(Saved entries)
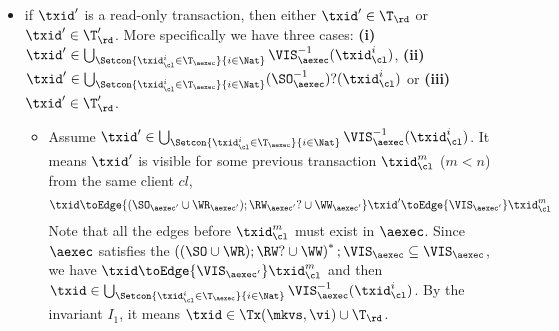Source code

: \begin{itemize}
\begin{itemize}
\begin{itemize}
\begin{equation}
        \label{equ:cp-dagger}
        \dagger  \equiv 
            \fora{\ke, \ke', i, j}
                i \in \vi(\ke)  \wedge \WTx(\hh(\ke', j)) \toEdge{(((\PO \cup \RF_{\hh}) ; \AD_{\hh}?) \cup \VO_{\hh})^{+}} \WTx(\hh(\ke, i))
            \implies j \in \vi(\ke')  
        \end{equation}
        Since \( \WR_\mkvs \), \( \WW_\mkvs \) and \( \RW_\mkvs \) coincide with
        \( \WR_\aexec \), \( \WW_\aexec \) and \( \RW_\aexec \) respectively.
        Also because \( \txid \) write to at least one key,
        it is easy to see there exists some version \( \ke'',m\) such that 
        \( \txid = \WTx(\mkvs(\ke'',m))\) and \( m \in \vi(\ke'')\).
        By definition of \( \Tx \), it follows \( \txid \in \Tx(\mkvs, \vi) \).
        \item if \( \txid \) is a read-only transaction, we add it into \( \T'_\rd \).
    \end{itemize}
    \item 
    if \( \txid' \) is a read-only transaction, then either \( \txid' \in \T_\rd \) or \( \txid' \in \T'_\rd \).
    More specifically we have three cases: \textbf{(i)} \( \txid' \in \bigcup_{\Setcon{\txid_{\cl}^{i} \in \T_{\aexec} }{ i \in \Nat }} \VIS_{\aexec}^{-1}(\txid^i_\cl) \), \textbf{(ii)} \( \txid' \in \bigcup_{\Setcon{\txid_{\cl}^{i} \in \T_{\aexec} }{ i \in \Nat }} (\SO_{\aexec}^{-1})?(\txid^i_\cl) \) or \textbf{(iii)} \( \txid' \in \T'_\rd\).
    \begin{itemize}
        \item
            Assume \( \txid' \in \bigcup_{\Setcon{\txid_{\cl}^{i} \in \T_{\aexec} }{ i \in \Nat }} \VIS_{\aexec}^{-1}(\txid^i_\cl) \).
        It means \( \txid' \) is visible for some previous transaction \( \txid_\cl^m \) (\( m < n \)) from the same client \( cl \), 
        \ie 
        \[ 
            \txid \toEdge{(\SO_{\aexec'} \cup \WR_{\aexec'} ) ; \RW_{\aexec'}? \cup \WW_{\aexec'}} \txid' \toEdge{\VIS_{\aexec'}}  \txid_\cl^m 
        \]
        Note that all the edges before \( \txid_\cl^m \) must exist in \( \aexec \).
        Since \( \aexec \) satisfies the \( \left( (\SO \cup \WR ) ; \RW? \cup \WW \right)^* ; \VIS_\aexec \subseteq \VIS_\aexec \),
        we have \( \txid \toEdge{\VIS_{\aexec'}} \txid_\cl^m \) and then \( \txid \in \bigcup_{\Setcon{\txid_{\cl}^{i} \in \T_{\aexec} }{ i \in \Nat }} \VIS_{\aexec}^{-1}(\txid^i_\cl)\).
        By the invariant \( I_1 \), it means \( \txid \in \Tx(\mkvs, \vi) \cup \T_\rd \).

\end{itemize}
\end{itemize}
\end{itemize}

• Task requirements:
Return a copy of each line in the records above that has "transaction" in it.

• Answer section:
        \item if \( \txid \) is a read-only transaction, we add it into \( \T'_\rd \).
    if \( \txid' \) is a read-only transaction, then either \( \txid' \in \T_\rd \) or \( \txid' \in \T'_\rd \).
        It means \( \txid' \) is visible for some previous transaction \( \txid_\cl^m \) (\( m < n \)) from the same client \( cl \), 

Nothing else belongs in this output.